Dear Scott and Kathy,
During my sophomore year of high school, I was at lunch and some kid threw a basketball right in my face. He almost knocked me out.
I looked up at the teacher and asked, “Are you going to do something?”
He said, “Just get up.”
That day I wanted to quit school. I was frustrated and upset. No teacher ever stood up for me or noticed that I was struggling or picked up on the fact I was wearing the same clothes for three days straight.
No one ever told me, “You can do this.”
For many years, I felt completely lost.
At home, I endured physical and emotional abuse.
I have always been a big guy.
If I grabbed seconds at dinner, I was told, “That’s enough for you porky,” or “You don’t need that fat boy,” or “You are going to be lazy for the rest of your life.”
Then, there were days my entire back was covered in bruises from beatings. Some nights during high school, I slept in my car or at a park or a friend’s house because I didn’t want to go home.
I needed a teacher to step up and ask me what was going on or offer me extra help or attention in school. But no one ever did. Instead, I had no self-esteem and no self-worth. In academics, I often struggled. During my senior year, I failed my government course, so I didn’t get to walk with my class on graduation day. College never even seemed like a realistic option for me.
Ultimately, I ended up getting a job at Honda where I started off on the assembly line before moving to shipping and receiving. It was a solid job, but there were many days I didn’t show up because I was depressed and couldn’t get out of bed.
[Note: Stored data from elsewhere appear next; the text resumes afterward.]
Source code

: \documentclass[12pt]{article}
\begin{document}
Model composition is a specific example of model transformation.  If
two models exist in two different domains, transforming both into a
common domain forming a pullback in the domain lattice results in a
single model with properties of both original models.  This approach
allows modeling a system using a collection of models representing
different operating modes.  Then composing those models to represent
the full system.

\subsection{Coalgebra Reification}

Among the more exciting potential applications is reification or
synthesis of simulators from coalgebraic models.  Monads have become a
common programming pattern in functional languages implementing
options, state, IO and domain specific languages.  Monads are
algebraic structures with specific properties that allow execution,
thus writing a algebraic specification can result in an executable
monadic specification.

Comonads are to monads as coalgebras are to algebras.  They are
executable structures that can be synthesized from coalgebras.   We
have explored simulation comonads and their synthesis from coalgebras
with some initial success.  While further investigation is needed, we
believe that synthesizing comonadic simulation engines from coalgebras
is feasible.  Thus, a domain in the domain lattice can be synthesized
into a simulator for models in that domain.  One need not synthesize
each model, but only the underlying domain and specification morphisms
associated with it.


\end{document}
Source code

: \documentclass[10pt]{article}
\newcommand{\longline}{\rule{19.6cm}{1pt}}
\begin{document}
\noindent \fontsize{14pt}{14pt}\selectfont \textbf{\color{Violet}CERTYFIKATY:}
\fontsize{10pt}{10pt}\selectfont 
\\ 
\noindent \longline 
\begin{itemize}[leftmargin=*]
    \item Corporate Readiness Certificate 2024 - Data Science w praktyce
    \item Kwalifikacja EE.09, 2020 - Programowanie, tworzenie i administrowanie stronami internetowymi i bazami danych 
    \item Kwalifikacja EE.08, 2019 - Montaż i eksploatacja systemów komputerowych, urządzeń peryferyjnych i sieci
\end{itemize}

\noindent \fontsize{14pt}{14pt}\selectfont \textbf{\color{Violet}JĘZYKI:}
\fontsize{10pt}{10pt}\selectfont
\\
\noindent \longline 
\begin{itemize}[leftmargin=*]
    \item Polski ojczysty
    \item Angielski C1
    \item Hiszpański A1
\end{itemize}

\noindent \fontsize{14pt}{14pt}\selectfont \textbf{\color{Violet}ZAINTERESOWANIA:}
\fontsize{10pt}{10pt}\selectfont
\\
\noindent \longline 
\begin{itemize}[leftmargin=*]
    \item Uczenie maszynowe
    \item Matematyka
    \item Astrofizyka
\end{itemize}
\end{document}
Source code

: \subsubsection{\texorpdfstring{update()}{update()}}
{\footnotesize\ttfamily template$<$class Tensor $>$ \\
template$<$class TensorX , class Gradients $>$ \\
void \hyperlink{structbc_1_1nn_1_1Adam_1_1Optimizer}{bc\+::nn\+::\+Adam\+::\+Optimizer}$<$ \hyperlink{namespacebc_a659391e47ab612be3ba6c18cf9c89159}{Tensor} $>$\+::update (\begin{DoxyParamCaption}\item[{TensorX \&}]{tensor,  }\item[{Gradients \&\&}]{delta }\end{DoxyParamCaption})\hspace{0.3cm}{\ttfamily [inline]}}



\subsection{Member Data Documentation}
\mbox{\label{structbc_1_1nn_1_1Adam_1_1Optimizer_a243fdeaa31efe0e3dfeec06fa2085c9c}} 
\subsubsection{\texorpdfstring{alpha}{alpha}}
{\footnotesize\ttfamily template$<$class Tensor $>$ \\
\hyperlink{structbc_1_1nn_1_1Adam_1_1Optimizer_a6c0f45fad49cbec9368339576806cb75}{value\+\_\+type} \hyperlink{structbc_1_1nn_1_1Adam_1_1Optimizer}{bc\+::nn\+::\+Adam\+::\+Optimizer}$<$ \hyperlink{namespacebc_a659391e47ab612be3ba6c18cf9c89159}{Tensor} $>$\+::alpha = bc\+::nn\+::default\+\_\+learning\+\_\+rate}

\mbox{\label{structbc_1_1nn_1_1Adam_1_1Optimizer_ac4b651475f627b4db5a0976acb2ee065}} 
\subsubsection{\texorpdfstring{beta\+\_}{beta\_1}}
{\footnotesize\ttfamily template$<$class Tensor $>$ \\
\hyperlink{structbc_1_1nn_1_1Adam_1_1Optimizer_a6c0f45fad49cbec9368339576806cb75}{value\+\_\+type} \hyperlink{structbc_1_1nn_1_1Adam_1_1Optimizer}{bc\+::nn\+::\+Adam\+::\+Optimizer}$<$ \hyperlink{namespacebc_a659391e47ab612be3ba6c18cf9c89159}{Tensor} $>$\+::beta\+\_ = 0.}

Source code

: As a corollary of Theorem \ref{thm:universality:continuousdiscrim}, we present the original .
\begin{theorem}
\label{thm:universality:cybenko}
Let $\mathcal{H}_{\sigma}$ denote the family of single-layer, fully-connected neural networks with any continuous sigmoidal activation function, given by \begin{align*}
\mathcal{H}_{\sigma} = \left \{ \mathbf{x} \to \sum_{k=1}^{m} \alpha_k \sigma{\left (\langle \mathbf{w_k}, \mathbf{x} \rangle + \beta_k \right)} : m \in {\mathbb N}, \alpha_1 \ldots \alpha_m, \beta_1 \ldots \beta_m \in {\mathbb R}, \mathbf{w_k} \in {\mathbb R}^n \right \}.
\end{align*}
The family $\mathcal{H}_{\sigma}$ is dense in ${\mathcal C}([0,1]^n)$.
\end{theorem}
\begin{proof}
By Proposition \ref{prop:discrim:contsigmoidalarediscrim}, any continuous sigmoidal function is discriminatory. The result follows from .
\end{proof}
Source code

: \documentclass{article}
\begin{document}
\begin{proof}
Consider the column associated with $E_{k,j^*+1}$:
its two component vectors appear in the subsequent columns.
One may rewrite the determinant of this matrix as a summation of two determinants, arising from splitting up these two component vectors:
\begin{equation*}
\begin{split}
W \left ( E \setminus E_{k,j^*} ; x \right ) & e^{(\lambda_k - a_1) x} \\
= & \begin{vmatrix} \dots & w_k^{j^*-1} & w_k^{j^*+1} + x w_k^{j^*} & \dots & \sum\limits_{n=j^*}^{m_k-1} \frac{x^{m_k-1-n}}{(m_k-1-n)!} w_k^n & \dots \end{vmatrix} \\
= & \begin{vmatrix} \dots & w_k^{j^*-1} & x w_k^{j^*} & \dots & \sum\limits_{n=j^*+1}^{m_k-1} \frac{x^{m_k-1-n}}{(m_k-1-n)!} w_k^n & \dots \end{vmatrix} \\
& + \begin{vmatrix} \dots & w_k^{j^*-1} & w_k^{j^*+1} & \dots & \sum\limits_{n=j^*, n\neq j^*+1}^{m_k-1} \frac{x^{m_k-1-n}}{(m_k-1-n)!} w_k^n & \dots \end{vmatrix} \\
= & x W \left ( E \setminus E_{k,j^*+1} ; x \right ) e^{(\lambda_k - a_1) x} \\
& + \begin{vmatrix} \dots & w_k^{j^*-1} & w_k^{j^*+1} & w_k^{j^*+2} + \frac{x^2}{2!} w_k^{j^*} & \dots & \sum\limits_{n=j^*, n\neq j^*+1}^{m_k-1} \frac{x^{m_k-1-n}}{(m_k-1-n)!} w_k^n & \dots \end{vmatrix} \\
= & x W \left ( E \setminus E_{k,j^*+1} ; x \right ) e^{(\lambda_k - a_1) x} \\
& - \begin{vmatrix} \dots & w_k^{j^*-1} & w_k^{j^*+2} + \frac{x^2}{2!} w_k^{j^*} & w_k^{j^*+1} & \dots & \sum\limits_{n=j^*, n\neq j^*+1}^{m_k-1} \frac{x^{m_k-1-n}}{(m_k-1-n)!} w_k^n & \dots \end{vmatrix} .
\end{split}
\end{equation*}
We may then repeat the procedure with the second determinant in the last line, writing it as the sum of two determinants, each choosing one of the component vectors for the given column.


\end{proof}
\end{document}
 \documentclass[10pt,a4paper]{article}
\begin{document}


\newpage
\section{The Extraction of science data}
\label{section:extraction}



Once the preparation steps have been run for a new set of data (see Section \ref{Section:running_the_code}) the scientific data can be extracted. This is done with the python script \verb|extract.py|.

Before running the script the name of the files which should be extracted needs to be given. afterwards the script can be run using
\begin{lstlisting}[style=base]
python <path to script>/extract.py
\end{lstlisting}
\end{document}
Thankfully, I started coaching sports. In my late 20’s I got the chance to coach a summer baseball team. We were successful. The kids gravitated to me because I treated them with respect and they knew I had their backs.
Coaching showed me that I could trust my instincts and lead people. I started to believe that I’m not a misfit or a loser.
My hometown high school offered me an opportunity to be a varsity baseball coach, where I also began to have success. Right around that time, I hurt my knee playing basketball. The doctor wrote me a note, excusing me from work. However, I continued to coach from the bench. Honda found out I was still coaching and after working for them for 13 years, they fired me.
Scott and Kathy, I knew you both from church and from around the community, but we got closer when I started coaching your son. You invited me to holiday dinners and welcomed me into your family. I truly felt cared for and loved by you. So, when I lost my job, I turned to you for guidance. I told you I could get another job similar to the one at Honda.
But both of you looked me in the eye and asked me, “What is your dream?”
I told you I wanted to do more than coach. I wanted to be a history teacher and I wanted to help kids.
You both encouraged me to go for it.
That was the moment I decided to no longer blame others for my failures and instead rely on myself for success. At 33 years old, I went back to school. After I graduated, I became a teacher, then a principal and for the last ten years, I have been a superintendent. Also, two weeks ago, I received my doctorate in education.
I am not your typical superintendent who wears a suit and is very formal. That’s not me. I wear a polo and khakis. Regularly, I attend games, plays and other events. If I see a child is having a bad day, I will call him or her into my office to talk. During lunchtime, I often visit the middle school or high school to sit down and eat with the kids. Periodically, I still help out and coach. My goal is to build relationships with my students. And those relationships last long after they graduate.
Parents have thanked me for meeting with their kids and students have come back and told me I changed the direction of their lives.
I try to be a consistent source of honesty, positivity, support and inspiration by treating my students the way you have treated me.
From the bottom of my heart, thank you for saving my life.
It’s because of you and your love and encouragement that I am no longer lost.
I found my purpose.
Thanks to you, the type of teacher I once wanted for myself is the kind of educator I have become for others.
I am forever grateful. I love you both.